07/17/2009 (2:48 am)

CIT unlikely to get more aid as its cash dwindles

Filed under: money |

CIT Group Inc., the commercial lender running short of cash, said it probably wouldn’t receive a federal bailout and was studying alternatives with advisers.

"There is no appreciable likelihood of additional government support being provided over the near term," the New York-based company said Wednesday.

CIT, once the biggest independent commercial lender, faces bankruptcy if no aid emerges, Standard & Poor’s said earlier this week.

The Treasury, Federal Reserve and Federal Deposit Insurance Corp. have been debating whether to risk more taxpayer funds, on top of the $2.33 billion granted to CIT in December, to keep the lender afloat. President Barack Obama was briefed on CIT in his regular meeting with economic advisers, spokesman Robert Gibbs said.
Regulators have been trying to gauge whether a bankruptcy would present a risk to the rest of the financial system. Supporters point to 1 million customers, including 300,000 retailers, who may lose funding.

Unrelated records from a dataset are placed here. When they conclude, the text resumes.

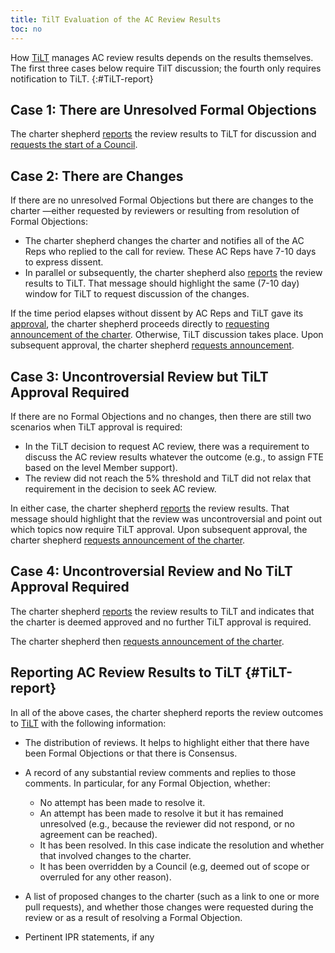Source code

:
 ```yaml
---
title: TilT Evaluation of the AC Review Results
toc: no
---
```


How [TiLT](/Guide/process/tilt/) manages AC review results depends on
the results themselves. The first three cases below require TilT
discussion; the fourth only requires notification to TiLT.
{:#TiLT-report}

## Case 1: There are Unresolved Formal Objections

The charter shepherd [reports](#TiLT-report) the review results to TiLT for discussion and [requests the start of a Council](https://github.com/w3c/tilt-private/issues/new/choose).

## Case 2: There are Changes

If there are no unresolved Formal Objections but there are changes to the charter —either requested by reviewers or resulting from resolution of Formal Objections:

- The charter shepherd changes the charter and notifies all of the AC Reps who replied to the call for review. These AC Reps have 7-10 days to express dissent.
- In parallel or subsequently, the charter shepherd also [reports](#TiLT-report) the review results to TiLT. That message should highlight the same (7-10 day) window for TiLT to request discussion of the changes.

If the time period elapses without dissent by AC Reps and TiLT gave its [approval](./#timing), the charter shepherd proceeds directly to [requesting announcement of the charter](../charter.html#director-decision). Otherwise, TiLT discussion takes place. Upon subsequent approval, the charter shepherd [requests announcement](../charter.html#director-decision).

## Case 3: Uncontroversial Review but TiLT Approval Required

If there are no Formal Objections and no changes, then there are still two scenarios when TiLT approval is required:

- In the TiLT decision to request AC review, there was a requirement to discuss the AC review results whatever the outcome (e.g., to assign FTE based on the level Member support).
- The review did not reach the 5% threshold and TiLT did not relax that requirement in the decision to seek AC review.

In either case, the charter shepherd [reports](#TiLT-report) the review results. That message should highlight that the review was uncontroversial and point out which topics now require TiLT approval. Upon subsequent approval, the charter shepherd [requests announcement of the charter](../charter.html#director-decision).

## Case 4: Uncontroversial Review and No TiLT Approval Required

The charter shepherd [reports](#TiLT-report) the review results to TiLT and indicates that the charter is deemed approved and no further TiLT approval is required.

The charter shepherd then [requests announcement of the charter](../charter.html#director-decision).

## Reporting AC Review Results to TiLT {#TiLT-report}

In all of the above cases, the charter shepherd reports the review outcomes to [TiLT](https://github.com/w3c/tilt-private/issues/new/choose) with the following information:

- The distribution of reviews. It helps to highlight either that there have been Formal Objections or that there is Consensus.
- A record of any substantial review comments and replies to those comments. In particular, for any Formal Objection, whether:
  
  - No attempt has been made to resolve it.
  - An attempt has been made to resolve it but it has remained unresolved (e.g., because the reviewer did not respond, or no agreement can be reached).
  - It has been resolved. In this case indicate the resolution and whether that involved changes to the charter.
  - It has been overridden by a Council (e.g, deemed out of scope or overruled for any other reason).
- A list of proposed changes to the charter (such as a link to one or more pull requests), and whether those changes were requested during the review or as a result of resolving a Formal Objection.
- Pertinent IPR statements, if any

"It’s a killer," said Sean Egan, president of Egan-Jones Ratings Co individual health insurance. "What’s next is that they’re going to have to scrape for capital to meet the next loan payment, and it’s highly likely that they’re going to file for protection."

CIT has battled cash shortages and faces $1 billion of bonds maturing next month. The lender gained 1.9 percent Wednesday before trading was halted by the New York Stock Exchange.

"CIT is most certainly too important to the retail industry to be allowed to fail, and the retail industry is too important to the economy to be placed under additional stress," Tracy Mullin, chief executive of the National Retail Federation, said in a letter to Treasury Secretary Timothy Geithner.

A CIT failure would "impact thousands of retailers" and "that cannot be allowed to happen at a time when retailers are already struggling to survive the national recession."